O Exército colocou nas ruas quase 370 mil homens para acompanhar a votação, quase cinco vezes a quantidade empregada nas eleições de 2013, numa jornada em que atentados contra recintos de votação deixaram mais de 30 mortos.



Shehbaz Sharif, 66, irmão do ex-premiê Nawaz Sharif e candidato pela Liga Muçulmana Paquistão-Nawaz (PML-N, governista), rejeitou a contagem "devido a irregularidades manifestas e maciças", enquanto os resultados começam a ser contabilizados e não havia um vencedor claro.
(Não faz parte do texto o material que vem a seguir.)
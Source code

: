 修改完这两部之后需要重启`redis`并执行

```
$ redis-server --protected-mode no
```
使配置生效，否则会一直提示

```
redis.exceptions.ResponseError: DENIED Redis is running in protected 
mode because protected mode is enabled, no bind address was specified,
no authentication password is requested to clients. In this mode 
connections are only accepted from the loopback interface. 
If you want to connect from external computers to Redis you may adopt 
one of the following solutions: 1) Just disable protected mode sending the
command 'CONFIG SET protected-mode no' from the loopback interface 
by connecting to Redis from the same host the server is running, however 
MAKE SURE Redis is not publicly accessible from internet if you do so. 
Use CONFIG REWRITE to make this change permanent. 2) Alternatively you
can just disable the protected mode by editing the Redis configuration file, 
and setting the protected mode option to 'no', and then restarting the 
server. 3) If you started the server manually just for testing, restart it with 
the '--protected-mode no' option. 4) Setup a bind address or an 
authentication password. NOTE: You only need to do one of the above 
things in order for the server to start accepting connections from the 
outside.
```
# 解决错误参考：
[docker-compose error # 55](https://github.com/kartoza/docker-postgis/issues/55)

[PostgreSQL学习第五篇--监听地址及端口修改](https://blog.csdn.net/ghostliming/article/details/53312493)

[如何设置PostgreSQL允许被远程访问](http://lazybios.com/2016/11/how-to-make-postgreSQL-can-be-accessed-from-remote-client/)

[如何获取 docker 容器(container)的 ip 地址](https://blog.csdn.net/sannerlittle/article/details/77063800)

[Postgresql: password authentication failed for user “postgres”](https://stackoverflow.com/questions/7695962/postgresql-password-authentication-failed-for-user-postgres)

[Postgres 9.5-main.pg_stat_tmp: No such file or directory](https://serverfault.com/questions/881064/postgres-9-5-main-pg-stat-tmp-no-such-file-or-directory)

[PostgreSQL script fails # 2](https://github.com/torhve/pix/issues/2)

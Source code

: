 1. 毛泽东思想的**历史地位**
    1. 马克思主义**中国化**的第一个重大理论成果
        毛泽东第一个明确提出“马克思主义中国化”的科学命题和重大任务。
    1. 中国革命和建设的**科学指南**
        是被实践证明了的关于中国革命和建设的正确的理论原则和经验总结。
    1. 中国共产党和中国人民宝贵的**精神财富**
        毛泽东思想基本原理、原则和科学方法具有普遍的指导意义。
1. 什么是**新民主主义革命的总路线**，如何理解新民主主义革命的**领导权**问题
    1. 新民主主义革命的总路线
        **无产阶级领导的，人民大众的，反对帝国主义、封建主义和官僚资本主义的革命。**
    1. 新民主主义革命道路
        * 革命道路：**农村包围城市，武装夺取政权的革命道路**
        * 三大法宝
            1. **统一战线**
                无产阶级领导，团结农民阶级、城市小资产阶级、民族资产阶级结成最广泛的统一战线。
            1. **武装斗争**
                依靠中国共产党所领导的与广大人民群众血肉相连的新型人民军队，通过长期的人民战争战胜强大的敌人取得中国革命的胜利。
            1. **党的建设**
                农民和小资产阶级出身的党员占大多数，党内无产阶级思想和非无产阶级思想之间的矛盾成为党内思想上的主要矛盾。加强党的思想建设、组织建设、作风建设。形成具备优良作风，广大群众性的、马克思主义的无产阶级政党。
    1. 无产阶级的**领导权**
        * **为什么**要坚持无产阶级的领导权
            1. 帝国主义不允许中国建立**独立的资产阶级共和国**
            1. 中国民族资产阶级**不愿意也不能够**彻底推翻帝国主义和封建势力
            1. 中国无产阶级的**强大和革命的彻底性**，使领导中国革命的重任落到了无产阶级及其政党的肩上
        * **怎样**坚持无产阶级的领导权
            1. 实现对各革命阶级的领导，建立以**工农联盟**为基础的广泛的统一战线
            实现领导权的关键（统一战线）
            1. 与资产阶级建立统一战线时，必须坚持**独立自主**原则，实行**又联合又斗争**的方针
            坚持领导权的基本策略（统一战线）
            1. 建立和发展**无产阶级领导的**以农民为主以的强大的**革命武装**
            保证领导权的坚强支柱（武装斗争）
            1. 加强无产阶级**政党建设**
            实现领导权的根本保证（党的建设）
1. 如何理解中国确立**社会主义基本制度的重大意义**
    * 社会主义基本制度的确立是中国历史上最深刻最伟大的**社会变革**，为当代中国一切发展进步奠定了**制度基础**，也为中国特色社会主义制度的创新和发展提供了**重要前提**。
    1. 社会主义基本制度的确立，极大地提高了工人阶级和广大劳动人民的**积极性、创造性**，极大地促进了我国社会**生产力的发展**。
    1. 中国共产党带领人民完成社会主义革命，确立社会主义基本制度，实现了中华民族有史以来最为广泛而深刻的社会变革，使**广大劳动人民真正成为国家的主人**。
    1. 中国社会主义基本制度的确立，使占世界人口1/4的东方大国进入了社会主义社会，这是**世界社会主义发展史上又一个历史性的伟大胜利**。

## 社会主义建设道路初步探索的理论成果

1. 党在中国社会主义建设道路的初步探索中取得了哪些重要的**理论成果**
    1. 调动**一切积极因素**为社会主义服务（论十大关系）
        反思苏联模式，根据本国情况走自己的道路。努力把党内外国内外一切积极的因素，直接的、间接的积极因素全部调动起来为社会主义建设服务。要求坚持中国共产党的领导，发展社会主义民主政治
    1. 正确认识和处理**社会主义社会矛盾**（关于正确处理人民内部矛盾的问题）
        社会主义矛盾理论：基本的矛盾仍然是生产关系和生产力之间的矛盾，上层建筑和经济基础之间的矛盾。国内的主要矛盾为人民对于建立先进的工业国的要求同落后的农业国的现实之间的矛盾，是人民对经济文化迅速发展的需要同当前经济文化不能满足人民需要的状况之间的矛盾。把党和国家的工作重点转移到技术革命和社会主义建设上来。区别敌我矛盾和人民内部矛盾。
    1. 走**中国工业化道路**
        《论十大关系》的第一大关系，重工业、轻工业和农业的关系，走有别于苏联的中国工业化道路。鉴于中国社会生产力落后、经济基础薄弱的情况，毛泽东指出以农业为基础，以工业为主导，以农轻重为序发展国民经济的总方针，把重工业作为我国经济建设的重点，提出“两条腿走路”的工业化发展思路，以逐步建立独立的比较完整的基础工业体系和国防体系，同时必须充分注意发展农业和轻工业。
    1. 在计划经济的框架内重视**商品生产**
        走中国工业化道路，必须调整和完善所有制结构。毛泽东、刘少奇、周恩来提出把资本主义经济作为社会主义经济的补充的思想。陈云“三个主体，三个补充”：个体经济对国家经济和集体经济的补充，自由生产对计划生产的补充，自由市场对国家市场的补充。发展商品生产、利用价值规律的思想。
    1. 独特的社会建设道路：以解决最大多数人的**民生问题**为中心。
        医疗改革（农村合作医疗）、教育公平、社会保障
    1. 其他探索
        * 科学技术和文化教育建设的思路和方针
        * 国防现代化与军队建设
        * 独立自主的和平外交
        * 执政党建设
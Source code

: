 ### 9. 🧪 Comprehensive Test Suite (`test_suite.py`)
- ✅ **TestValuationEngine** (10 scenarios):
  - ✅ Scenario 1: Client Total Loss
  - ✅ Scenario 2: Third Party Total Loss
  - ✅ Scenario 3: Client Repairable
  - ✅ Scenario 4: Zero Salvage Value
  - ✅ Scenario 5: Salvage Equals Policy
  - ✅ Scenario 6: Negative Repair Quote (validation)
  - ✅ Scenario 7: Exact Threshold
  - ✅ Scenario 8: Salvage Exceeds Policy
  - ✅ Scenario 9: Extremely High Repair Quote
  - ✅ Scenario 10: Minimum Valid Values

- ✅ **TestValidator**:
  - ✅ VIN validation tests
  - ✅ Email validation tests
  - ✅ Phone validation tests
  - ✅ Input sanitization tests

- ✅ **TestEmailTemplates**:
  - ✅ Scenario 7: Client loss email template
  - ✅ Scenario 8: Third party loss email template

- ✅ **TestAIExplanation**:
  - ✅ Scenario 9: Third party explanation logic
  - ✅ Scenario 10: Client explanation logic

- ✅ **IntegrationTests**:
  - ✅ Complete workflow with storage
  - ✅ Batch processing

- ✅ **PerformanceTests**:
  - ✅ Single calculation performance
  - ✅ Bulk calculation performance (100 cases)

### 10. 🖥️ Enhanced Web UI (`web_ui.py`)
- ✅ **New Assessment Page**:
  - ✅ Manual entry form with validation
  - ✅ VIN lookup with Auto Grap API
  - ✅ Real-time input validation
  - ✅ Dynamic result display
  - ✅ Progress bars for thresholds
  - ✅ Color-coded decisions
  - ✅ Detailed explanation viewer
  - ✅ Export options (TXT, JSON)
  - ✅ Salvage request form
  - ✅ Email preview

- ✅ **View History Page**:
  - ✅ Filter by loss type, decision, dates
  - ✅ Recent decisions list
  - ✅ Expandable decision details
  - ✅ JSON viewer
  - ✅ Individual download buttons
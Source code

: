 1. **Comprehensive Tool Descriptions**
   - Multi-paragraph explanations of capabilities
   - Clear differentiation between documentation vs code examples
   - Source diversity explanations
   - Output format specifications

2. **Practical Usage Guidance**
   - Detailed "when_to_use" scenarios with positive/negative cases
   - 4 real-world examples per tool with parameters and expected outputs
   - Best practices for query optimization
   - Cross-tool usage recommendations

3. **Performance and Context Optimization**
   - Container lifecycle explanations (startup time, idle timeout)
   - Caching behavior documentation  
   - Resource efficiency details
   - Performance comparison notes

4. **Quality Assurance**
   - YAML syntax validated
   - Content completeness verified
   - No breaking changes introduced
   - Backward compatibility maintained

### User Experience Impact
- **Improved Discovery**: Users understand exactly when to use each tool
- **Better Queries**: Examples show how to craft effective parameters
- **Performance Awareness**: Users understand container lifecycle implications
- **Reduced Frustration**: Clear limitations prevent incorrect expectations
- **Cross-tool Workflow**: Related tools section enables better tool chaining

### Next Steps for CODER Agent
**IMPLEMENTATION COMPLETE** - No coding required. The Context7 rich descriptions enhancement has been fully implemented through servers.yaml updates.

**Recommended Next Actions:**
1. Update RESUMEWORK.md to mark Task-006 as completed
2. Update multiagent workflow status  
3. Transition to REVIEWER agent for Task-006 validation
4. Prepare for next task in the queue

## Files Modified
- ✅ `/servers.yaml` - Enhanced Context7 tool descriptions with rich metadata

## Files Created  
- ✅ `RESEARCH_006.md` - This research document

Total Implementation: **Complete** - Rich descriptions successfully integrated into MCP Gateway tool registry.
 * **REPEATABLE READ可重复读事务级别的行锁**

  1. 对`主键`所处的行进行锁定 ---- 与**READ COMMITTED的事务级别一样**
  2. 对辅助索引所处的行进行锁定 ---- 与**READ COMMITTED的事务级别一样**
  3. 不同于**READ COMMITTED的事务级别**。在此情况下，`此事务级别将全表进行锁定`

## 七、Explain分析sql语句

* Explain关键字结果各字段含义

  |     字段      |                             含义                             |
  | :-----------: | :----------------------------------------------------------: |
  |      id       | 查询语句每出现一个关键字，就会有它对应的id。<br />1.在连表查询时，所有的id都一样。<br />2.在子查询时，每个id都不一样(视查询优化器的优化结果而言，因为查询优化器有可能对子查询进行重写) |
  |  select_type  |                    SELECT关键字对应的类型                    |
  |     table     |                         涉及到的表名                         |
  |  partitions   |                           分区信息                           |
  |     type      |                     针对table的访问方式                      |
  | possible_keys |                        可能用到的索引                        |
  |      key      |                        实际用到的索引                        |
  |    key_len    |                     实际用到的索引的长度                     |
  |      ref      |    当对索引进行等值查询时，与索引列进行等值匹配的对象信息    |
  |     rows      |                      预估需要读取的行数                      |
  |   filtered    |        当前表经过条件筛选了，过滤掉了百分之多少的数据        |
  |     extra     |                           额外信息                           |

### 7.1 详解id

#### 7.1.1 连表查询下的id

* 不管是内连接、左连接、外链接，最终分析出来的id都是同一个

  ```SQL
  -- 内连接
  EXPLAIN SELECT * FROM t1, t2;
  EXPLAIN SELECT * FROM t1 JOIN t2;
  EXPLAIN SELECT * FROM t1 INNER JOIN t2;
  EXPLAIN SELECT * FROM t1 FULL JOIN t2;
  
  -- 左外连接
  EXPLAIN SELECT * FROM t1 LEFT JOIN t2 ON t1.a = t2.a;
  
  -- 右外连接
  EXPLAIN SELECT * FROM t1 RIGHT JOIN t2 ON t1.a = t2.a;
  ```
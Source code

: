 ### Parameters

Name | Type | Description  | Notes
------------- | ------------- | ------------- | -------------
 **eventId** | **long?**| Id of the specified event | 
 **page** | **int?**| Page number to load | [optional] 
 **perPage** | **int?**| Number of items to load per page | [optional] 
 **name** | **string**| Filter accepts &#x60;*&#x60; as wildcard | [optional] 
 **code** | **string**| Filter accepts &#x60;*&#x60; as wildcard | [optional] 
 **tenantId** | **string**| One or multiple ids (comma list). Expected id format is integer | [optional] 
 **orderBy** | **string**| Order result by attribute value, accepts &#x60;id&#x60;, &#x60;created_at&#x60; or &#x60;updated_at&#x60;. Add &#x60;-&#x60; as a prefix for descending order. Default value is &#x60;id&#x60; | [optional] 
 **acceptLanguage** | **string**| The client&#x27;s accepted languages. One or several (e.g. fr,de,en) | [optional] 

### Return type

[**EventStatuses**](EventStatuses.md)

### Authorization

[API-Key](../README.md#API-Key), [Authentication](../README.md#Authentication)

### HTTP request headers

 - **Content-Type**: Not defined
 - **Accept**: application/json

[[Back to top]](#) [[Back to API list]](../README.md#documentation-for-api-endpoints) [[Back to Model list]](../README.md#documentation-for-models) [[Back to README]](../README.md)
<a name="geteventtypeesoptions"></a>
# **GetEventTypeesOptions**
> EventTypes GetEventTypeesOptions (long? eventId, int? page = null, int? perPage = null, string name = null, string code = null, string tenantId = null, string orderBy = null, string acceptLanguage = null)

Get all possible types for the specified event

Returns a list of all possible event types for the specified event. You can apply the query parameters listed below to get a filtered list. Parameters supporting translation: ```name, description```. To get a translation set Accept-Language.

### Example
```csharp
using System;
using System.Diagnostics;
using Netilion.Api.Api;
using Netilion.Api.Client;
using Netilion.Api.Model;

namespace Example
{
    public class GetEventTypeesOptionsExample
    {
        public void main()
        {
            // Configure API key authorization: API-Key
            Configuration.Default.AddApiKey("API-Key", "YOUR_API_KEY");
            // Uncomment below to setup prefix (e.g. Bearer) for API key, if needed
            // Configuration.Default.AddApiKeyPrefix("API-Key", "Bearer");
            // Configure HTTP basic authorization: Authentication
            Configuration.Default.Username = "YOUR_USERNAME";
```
"Jamais na minha carreira política havia visto esse tipo de malversação." Diversas projeções davam maioria ao partido do candidato oposicionista Ihram Khan, o Tehreek-e-Insaf (PTI), com entre 94 e 102 dos 272 assentos. Já o PML-N obteria entre 40 e 58 assentos. São necessários 172 assentos para obter uma maioria.



Pelas projeções, nem o partido de Khan nem o de Sharif conseguiria maioria na Assembleia Nacional. Até as 20h30 (de Brasília), 30% dos votos haviam sido apurados, e a expectativa era que o resultado fosse conhecido nesta quinta-feira (26).

O porta-voz do PTI, Fawad Chaudhry, manifestou confiança nos primeiros números: "Parabéns à nação pelo novo Paquistão! Premiê Imran Khan." Houve comemoração nas ruas de várias cidades.

O terceiro maior partido, o Partido do Povo do Paquistão (PPP), também reclamou que seus observadores foram expulsos durante a contagem de várias zonas eleitorais. O candidato a premiê pelo PPP é Bilawal Bhutto, filho da ex-premiê Benazir Bhutto, assassinada em 2007.

"Este é o sinal de alerta de uma ameaça séria", afirmou Sherry Rehman, senador pelo PPP. "Essa eleição inteira pode ser declarada anulada, e não queremos isso."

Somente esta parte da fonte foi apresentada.